*Your instructions:* The data must be copied over exactly and in full.

┄┄┄┄┄┄┄┄┄┄┄┄┄┄┄┄┄┄┄┄

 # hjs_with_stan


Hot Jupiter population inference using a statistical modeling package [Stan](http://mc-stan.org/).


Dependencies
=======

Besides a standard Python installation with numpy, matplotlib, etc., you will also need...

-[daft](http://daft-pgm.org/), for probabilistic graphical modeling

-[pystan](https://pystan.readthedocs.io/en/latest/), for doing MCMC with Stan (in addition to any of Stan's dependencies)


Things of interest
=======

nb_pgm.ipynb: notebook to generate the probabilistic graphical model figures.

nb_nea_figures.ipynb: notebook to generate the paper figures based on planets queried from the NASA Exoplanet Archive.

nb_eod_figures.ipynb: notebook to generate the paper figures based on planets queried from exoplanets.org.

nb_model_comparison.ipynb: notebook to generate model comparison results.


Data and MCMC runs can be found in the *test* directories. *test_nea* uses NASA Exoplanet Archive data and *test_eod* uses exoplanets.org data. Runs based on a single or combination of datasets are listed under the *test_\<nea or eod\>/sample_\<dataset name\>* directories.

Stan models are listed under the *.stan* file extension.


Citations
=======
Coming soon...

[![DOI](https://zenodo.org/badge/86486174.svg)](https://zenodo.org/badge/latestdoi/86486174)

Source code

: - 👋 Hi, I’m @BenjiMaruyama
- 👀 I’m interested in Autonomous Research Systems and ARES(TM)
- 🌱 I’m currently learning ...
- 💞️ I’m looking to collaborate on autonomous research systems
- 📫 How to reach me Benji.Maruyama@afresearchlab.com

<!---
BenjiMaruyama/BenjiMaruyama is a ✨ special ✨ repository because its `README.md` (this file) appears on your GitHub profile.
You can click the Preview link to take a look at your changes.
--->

┄┄┄┄┄┄┄┄┄┄┄┄┄┄┄┄┄┄┄┄

*Final answer:*
 # hjs_with_stan


Hot Jupiter population inference using a statistical modeling package [Stan](http://mc-stan.org/).


Dependencies
=======

Besides a standard Python installation with numpy, matplotlib, etc., you will also need...

-[daft](http://daft-pgm.org/), for probabilistic graphical modeling

-[pystan](https://pystan.readthedocs.io/en/latest/), for doing MCMC with Stan (in addition to any of Stan's dependencies)


Things of interest
=======

nb_pgm.ipynb: notebook to generate the probabilistic graphical model figures.

nb_nea_figures.ipynb: notebook to generate the paper figures based on planets queried from the NASA Exoplanet Archive.

nb_eod_figures.ipynb: notebook to generate the paper figures based on planets queried from exoplanets.org.

nb_model_comparison.ipynb: notebook to generate model comparison results.


Data and MCMC runs can be found in the *test* directories. *test_nea* uses NASA Exoplanet Archive data and *test_eod* uses exoplanets.org data. Runs based on a single or combination of datasets are listed under the *test_\<nea or eod\>/sample_\<dataset name\>* directories.

Stan models are listed under the *.stan* file extension.


Citations
=======
Coming soon...

[![DOI](https://zenodo.org/badge/86486174.svg)](https://zenodo.org/badge/latestdoi/86486174)

Source code

: - 👋 Hi, I’m @BenjiMaruyama
- 👀 I’m interested in Autonomous Research Systems and ARES(TM)
- 🌱 I’m currently learning ...
- 💞️ I’m looking to collaborate on autonomous research systems
- 📫 How to reach me Benji.Maruyama@afresearchlab.com

<!---
BenjiMaruyama/BenjiMaruyama is a ✨ special ✨ repository because its `README.md` (this file) appears on your GitHub profile.
You can click the Preview link to take a look at your changes.
--->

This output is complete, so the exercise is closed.